The first spark in the historic love affair between chocolate and the Piedmont region can be traced back to 1559, when Emanuele Filiberto, Duke of Savoy, introduced the cocoa bean to Italy from Spain. By the end of the 17th century, the well-to-do of Turin had acquired a taste for liquid hot chocolate, and by the mid-19th century they, like others in Europe, were beginning to enjoy chocolate as we know it today, in solid form.
Little did they know that their new favourite product was about to suffer a major setback. When Napoleon established a blockade of British ships, importing cocoa became extremely expensive, so local chocolate producers were obliged to get creative.
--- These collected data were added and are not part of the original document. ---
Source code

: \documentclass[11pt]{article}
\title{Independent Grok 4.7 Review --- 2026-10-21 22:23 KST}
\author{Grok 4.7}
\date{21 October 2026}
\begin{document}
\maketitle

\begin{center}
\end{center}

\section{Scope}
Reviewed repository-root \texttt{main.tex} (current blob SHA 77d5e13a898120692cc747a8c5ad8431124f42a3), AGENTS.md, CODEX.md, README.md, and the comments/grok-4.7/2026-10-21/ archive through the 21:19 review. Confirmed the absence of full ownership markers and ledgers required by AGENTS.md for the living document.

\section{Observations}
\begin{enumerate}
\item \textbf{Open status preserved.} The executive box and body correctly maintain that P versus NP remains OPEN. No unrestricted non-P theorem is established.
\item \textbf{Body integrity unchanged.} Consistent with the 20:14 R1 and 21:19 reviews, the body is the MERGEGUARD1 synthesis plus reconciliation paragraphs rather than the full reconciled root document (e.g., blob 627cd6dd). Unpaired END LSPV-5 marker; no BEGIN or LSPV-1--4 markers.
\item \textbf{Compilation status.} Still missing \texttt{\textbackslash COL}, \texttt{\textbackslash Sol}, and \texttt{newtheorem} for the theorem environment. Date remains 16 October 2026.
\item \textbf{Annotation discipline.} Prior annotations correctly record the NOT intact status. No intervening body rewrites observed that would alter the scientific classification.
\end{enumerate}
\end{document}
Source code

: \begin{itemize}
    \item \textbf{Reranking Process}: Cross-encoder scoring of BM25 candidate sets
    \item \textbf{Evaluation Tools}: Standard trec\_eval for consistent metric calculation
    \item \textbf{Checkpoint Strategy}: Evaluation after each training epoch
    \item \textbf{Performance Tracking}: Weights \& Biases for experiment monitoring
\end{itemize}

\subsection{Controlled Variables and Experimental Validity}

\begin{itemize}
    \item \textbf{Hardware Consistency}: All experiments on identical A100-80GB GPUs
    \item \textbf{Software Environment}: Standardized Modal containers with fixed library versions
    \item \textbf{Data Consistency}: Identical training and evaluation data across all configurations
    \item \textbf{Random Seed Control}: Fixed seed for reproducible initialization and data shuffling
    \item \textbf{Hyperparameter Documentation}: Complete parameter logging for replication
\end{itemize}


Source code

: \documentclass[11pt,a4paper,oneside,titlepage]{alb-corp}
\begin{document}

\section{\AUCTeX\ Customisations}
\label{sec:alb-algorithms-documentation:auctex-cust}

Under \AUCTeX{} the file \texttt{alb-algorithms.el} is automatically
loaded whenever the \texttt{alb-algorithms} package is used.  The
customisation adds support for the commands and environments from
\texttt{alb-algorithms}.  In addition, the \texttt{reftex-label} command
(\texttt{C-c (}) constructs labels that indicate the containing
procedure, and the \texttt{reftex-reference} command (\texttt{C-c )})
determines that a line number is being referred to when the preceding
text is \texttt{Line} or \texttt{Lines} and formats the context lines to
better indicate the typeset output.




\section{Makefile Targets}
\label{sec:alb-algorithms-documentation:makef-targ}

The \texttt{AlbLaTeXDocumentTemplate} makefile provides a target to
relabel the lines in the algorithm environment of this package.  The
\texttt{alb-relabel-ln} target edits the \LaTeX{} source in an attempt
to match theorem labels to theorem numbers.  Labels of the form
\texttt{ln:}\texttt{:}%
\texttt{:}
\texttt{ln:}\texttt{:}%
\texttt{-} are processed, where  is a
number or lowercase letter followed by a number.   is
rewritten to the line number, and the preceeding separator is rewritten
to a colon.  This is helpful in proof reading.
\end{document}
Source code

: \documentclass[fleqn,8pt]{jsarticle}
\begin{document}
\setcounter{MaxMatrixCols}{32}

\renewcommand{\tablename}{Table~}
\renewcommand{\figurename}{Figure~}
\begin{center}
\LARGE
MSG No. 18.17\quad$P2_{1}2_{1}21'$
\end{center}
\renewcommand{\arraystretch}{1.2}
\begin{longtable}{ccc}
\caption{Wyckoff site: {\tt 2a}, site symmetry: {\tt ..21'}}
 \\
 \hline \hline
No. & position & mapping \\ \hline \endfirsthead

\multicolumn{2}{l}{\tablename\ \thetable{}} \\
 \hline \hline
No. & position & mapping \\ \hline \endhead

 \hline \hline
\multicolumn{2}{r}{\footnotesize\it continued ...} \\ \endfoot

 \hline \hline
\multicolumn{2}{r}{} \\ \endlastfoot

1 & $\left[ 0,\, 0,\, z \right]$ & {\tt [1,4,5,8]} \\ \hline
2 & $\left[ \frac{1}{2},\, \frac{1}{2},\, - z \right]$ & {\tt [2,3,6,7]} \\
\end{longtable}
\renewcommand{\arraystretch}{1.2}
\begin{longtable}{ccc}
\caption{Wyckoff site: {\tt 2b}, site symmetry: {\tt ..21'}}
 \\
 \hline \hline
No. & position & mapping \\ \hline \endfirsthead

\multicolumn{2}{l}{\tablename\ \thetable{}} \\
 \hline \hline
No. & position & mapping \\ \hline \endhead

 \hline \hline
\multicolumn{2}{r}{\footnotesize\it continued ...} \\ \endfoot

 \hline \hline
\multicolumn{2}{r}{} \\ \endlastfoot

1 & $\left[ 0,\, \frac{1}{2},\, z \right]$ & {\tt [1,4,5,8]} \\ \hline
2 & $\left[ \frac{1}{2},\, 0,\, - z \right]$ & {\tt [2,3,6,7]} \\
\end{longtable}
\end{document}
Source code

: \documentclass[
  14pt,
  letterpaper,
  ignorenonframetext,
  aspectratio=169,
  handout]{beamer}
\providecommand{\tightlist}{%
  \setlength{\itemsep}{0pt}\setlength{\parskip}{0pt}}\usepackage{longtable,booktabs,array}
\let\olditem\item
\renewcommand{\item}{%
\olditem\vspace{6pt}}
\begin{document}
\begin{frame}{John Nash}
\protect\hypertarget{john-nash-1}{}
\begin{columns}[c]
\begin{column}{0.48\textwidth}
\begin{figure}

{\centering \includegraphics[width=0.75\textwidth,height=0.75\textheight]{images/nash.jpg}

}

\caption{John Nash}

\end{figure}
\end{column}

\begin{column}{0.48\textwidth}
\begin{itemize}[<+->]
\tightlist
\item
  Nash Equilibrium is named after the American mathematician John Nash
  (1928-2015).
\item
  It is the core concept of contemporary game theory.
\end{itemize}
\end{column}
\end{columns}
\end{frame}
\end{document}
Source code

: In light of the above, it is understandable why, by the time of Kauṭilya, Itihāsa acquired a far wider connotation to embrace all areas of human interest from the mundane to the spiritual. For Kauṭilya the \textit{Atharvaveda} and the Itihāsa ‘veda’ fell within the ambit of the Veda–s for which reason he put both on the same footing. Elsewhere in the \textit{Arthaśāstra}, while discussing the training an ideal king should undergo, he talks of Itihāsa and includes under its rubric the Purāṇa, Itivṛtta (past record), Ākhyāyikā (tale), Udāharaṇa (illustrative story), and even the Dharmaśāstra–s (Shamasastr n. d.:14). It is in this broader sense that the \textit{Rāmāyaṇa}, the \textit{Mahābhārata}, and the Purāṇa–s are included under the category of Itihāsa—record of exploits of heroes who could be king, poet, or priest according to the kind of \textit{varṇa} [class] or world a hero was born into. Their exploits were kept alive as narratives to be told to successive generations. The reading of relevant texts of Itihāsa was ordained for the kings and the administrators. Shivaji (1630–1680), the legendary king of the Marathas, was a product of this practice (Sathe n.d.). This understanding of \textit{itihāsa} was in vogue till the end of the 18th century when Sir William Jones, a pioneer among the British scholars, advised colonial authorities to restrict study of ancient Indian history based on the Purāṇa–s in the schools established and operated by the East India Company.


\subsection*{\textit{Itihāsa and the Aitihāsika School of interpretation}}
A few began mixing the cocoa with hazelnuts, taking advantage of their wide availability in the Piedmont region.
Pierre Paul Caffarel and Michele Prochet were the first to successfully grind hazelnuts to a paste, and they publicised their new creation by having individually wrapped chocolates (another innovation) distributed at the 1865 Turin Carnival by the local Commedia dell’Arte character known as Gianduia, from whom the chocolates took both their name and - based on his hat - their shape.
The gianduiotti made by Pasticceria Marchesi use a highly prized kind of hazelnut, namely Nocciole Piemonte I.G.P. designated Tonda Gentile Trilobata, from the Alta Langa area of Piedmont. Considered the best in the world, the nuts are purchased raw and fully processed in-house, from the very slow toasting that ensures they maintain all their qualities and the equally delicate grinding process to mixing with very fine Ecuadorean cocoa to create the finished product.
Together with the fruity notes of the cocoa, the high percentage (40%) of hazelnuts used makes for an irresistibly aromatic experience on the palate, while the specially developed grinding process ensures that Marchesi 1824 gianduiotti melt smoothly and deliciously on the tongue.